UPDATE: Azure Sentinel has been released to GA as of September 2019. Check out our Azure Sentinel pricing guide here.

10 Comments

  1. IJ on May 14, 2019 at 9:40 am

    Hello,

    Thanks for the walk through. Can you please give a reference for “Turn on Auto Provisioning (this will cost you $15/mo per VM plus any data overages) ” I am not able to find it on https://docs.microsoft.com/en-us/azure/security-center/security-center-enable-data-collection#enable-automatic-provisioning-of-microsoft-monitoring-agent nor at https://azure.microsoft.com/en-gb/pricing/calculator/

    Thanks

  2. oshri on July 27, 2019 at 4:21 am

    hello
    Is it possible to connect azure sentinel for multiple azure ad tenants, so we can control and audit a different directory, which is not under the tenanted generated by sentinel workspace

    • Dan Chemistruck on July 29, 2019 at 8:42 pm

      Sort of. The Azure AD connector is only for the AAD tenant associated with Azure Sentinel. However, the Office 365 Data Connector allows you to aggregrate multiple Office 365 tenants though. Since Office 365 relies on Azure Active Directory, you will receive some telemetry from AAD. Just navigate to the Data Connector for Office 365 page and click “Add Tenant” multiple times.

  3. Jess on December 3, 2019 at 5:16 am

    Hi, maybe you can help me out here: What is the exact difference between e-discovery in the E5 license and Azure Sentinel? Or is it similar in the capabilities? Can I use both if I just want to save audit logs for 5-7 years?

    • Dan Chemistruck on December 4, 2019 at 1:37 pm

      eDiscovery and Azure Sentinel are two completely different products that have almost zero feature overlap.

      eDiscovery is for completing legal hold requests or finding every document with a SSN or keyphrase in it, and then exporting all of those documents to a zip file. Or exporting every file that a specific user has ever worked on. eDiscovery does not cover any sort of audit logs, security events, real-time alarms, or automated security orchestration. It is purely a file search feature for legal and compliance reasons.

      Azure Sentinel currently has a two-year limit on log retentions. You can only perform searches on metadata for documents from Sentinel using KQL in Log Analytics. For example, return all filenames that were modified by a given user. You cannot search those files for content or even export the files to zip from Sentinel, but you can export the file names. Sentinel only looks at logs to try and find unusual or malicious behavior and allows you to drill-down into events.

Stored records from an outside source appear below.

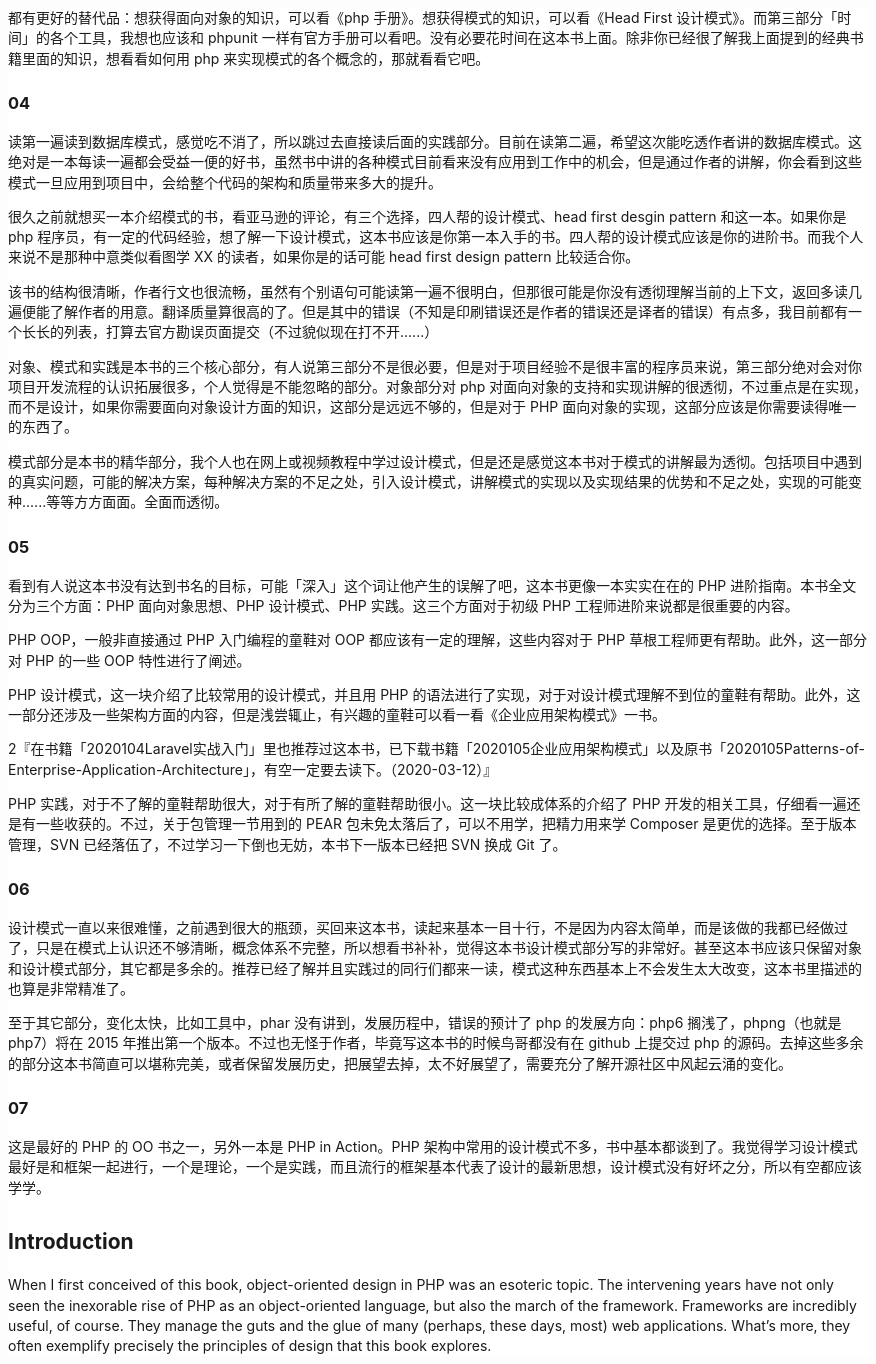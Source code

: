都有更好的替代品：想获得面向对象的知识，可以看《php 手册》。想获得模式的知识，可以看《Head First 设计模式》。而第三部分「时间」的各个工具，我想也应该和 phpunit 一样有官方手册可以看吧。没有必要花时间在这本书上面。除非你已经很了解我上面提到的经典书籍里面的知识，想看看如何用 php 来实现模式的各个概念的，那就看看它吧。

### 04

读第一遍读到数据库模式，感觉吃不消了，所以跳过去直接读后面的实践部分。目前在读第二遍，希望这次能吃透作者讲的数据库模式。这绝对是一本每读一遍都会受益一便的好书，虽然书中讲的各种模式目前看来没有应用到工作中的机会，但是通过作者的讲解，你会看到这些模式一旦应用到项目中，会给整个代码的架构和质量带来多大的提升。

很久之前就想买一本介绍模式的书，看亚马逊的评论，有三个选择，四人帮的设计模式、head first desgin pattern 和这一本。如果你是 php 程序员，有一定的代码经验，想了解一下设计模式，这本书应该是你第一本入手的书。四人帮的设计模式应该是你的进阶书。而我个人来说不是那种中意类似看图学 XX 的读者，如果你是的话可能 head first design pattern 比较适合你。

该书的结构很清晰，作者行文也很流畅，虽然有个别语句可能读第一遍不很明白，但那很可能是你没有透彻理解当前的上下文，返回多读几遍便能了解作者的用意。翻译质量算很高的了。但是其中的错误（不知是印刷错误还是作者的错误还是译者的错误）有点多，我目前都有一个长长的列表，打算去官方勘误页面提交（不过貌似现在打不开......）

对象、模式和实践是本书的三个核心部分，有人说第三部分不是很必要，但是对于项目经验不是很丰富的程序员来说，第三部分绝对会对你项目开发流程的认识拓展很多，个人觉得是不能忽略的部分。对象部分对 php 对面向对象的支持和实现讲解的很透彻，不过重点是在实现，而不是设计，如果你需要面向对象设计方面的知识，这部分是远远不够的，但是对于 PHP 面向对象的实现，这部分应该是你需要读得唯一的东西了。

模式部分是本书的精华部分，我个人也在网上或视频教程中学过设计模式，但是还是感觉这本书对于模式的讲解最为透彻。包括项目中遇到的真实问题，可能的解决方案，每种解决方案的不足之处，引入设计模式，讲解模式的实现以及实现结果的优势和不足之处，实现的可能变种......等等方方面面。全面而透彻。

### 05

看到有人说这本书没有达到书名的目标，可能「深入」这个词让他产生的误解了吧，这本书更像一本实实在在的 PHP 进阶指南。本书全文分为三个方面：PHP 面向对象思想、PHP 设计模式、PHP 实践。这三个方面对于初级 PHP 工程师进阶来说都是很重要的内容。

PHP OOP，一般非直接通过 PHP 入门编程的童鞋对 OOP 都应该有一定的理解，这些内容对于 PHP 草根工程师更有帮助。此外，这一部分对 PHP 的一些 OOP 特性进行了阐述。

PHP 设计模式，这一块介绍了比较常用的设计模式，并且用 PHP 的语法进行了实现，对于对设计模式理解不到位的童鞋有帮助。此外，这一部分还涉及一些架构方面的内容，但是浅尝辄止，有兴趣的童鞋可以看一看《企业应用架构模式》一书。

2『在书籍「2020104Laravel实战入门」里也推荐过这本书，已下载书籍「2020105企业应用架构模式」以及原书「2020105Patterns-of-Enterprise-Application-Architecture」，有空一定要去读下。（2020-03-12）』

PHP 实践，对于不了解的童鞋帮助很大，对于有所了解的童鞋帮助很小。这一块比较成体系的介绍了 PHP 开发的相关工具，仔细看一遍还是有一些收获的。不过，关于包管理一节用到的 PEAR 包未免太落后了，可以不用学，把精力用来学 Composer 是更优的选择。至于版本管理，SVN 已经落伍了，不过学习一下倒也无妨，本书下一版本已经把 SVN 换成 Git 了。

### 06

设计模式一直以来很难懂，之前遇到很大的瓶颈，买回来这本书，读起来基本一目十行，不是因为内容太简单，而是该做的我都已经做过了，只是在模式上认识还不够清晰，概念体系不完整，所以想看书补补，觉得这本书设计模式部分写的非常好。甚至这本书应该只保留对象和设计模式部分，其它都是多余的。推荐已经了解并且实践过的同行们都来一读，模式这种东西基本上不会发生太大改变，这本书里描述的也算是非常精准了。

至于其它部分，变化太快，比如工具中，phar 没有讲到，发展历程中，错误的预计了 php 的发展方向：php6 搁浅了，phpng（也就是 php7）将在 2015 年推出第一个版本。不过也无怪于作者，毕竟写这本书的时候鸟哥都没有在 github 上提交过 php 的源码。去掉这些多余的部分这本书简直可以堪称完美，或者保留发展历史，把展望去掉，太不好展望了，需要充分了解开源社区中风起云涌的变化。

### 07

这是最好的 PHP 的 OO 书之一，另外一本是 PHP in Action。PHP 架构中常用的设计模式不多，书中基本都谈到了。我觉得学习设计模式最好是和框架一起进行，一个是理论，一个是实践，而且流行的框架基本代表了设计的最新思想，设计模式没有好坏之分，所以有空都应该学学。

## Introduction

When I first conceived of this book, object-oriented design in PHP was an esoteric topic. The intervening years have not only seen the inexorable rise of PHP as an object-oriented language, but also the march of the framework. Frameworks are incredibly useful, of course. They manage the guts and the glue of many (perhaps, these days, most) web applications. What’s more, they often exemplify precisely the principles of design that this book explores.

      With Office 365 E5, you get Cloud App Security for your Office 365 documents only, which Azure Sentinel will ingest those logs for free. In that instance, Sentinel just uses CAS as another source for its fusion AI detection method.

      I hope that helps clarify the intent of each service.

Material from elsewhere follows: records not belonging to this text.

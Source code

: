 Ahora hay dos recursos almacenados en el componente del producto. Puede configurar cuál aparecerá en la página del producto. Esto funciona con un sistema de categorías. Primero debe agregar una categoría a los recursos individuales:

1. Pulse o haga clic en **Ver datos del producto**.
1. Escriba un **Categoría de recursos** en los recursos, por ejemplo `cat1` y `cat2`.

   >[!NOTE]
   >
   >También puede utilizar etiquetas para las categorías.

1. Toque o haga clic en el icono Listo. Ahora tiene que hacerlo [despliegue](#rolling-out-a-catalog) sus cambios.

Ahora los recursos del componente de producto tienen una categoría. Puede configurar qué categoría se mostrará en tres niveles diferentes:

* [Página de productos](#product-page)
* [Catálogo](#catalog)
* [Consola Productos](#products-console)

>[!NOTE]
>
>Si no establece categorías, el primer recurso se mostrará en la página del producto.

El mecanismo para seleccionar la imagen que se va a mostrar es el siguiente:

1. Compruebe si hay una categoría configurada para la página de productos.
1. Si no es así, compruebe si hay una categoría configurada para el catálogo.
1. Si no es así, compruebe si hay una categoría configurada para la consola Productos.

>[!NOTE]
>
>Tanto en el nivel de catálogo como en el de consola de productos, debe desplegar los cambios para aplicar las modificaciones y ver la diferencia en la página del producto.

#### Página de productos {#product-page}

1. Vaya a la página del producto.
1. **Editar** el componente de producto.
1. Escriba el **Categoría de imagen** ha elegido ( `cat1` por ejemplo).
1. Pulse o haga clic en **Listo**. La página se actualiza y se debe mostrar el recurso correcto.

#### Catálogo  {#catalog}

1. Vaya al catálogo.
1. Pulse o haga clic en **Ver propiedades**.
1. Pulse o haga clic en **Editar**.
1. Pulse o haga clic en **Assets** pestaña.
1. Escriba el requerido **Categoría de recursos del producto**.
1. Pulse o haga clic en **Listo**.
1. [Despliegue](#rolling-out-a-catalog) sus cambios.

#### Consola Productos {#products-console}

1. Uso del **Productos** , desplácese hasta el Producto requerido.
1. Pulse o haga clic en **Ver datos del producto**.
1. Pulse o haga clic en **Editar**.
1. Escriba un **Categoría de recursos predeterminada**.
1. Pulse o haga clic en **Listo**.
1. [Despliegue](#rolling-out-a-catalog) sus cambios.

  4. S A on April 15, 2020 at 6:24 pm

    Can you throw guidance on how to configure Azure Sentinel for Azure Wvd?

    • Dan Chemistruck on April 19, 2020 at 12:46 pm

      Just install the Azure Security Center agent to collect logs. Also on-board the machine to Microsoft Defender ATP.

  5. Justin Von Weichardt on May 3, 2021 at 8:04 pm

    Thank you, great article. Just a question. We are working on a project deploying Azure Security Centre and Azure Defender (leveraging Qualys scanning engine) for vulnerability scanning capability, and consolidate the logs and metrics to a centralized Log Analytics Workspace. There is also have a Sentinel project using its Log Analytics Workspace. Am i correct in saying that when we deploy the LAW agents and Qualys agent it should be pointing to the same central log analytics that Sentinel uses? Or should it be using another Log Analytics Workspace and then use the connector to Sentinel? The Sentinel Project is looking for clarification why we should be Sentinel LAW.

    • Dan Chemistruck on May 6, 2021 at 1:09 pm

      Sentinel gets deployed on top of an existing Log Analytics Workspace. For ease of management, I would just use a single LAW to setup Qualys, and then build Sentinel on top of that existing LAW.

      IMO, the only reason to have multiple LAW is if you have different business units with information barriers. Like a holding company with subsidiaries, or a bank with investment and retail divisions.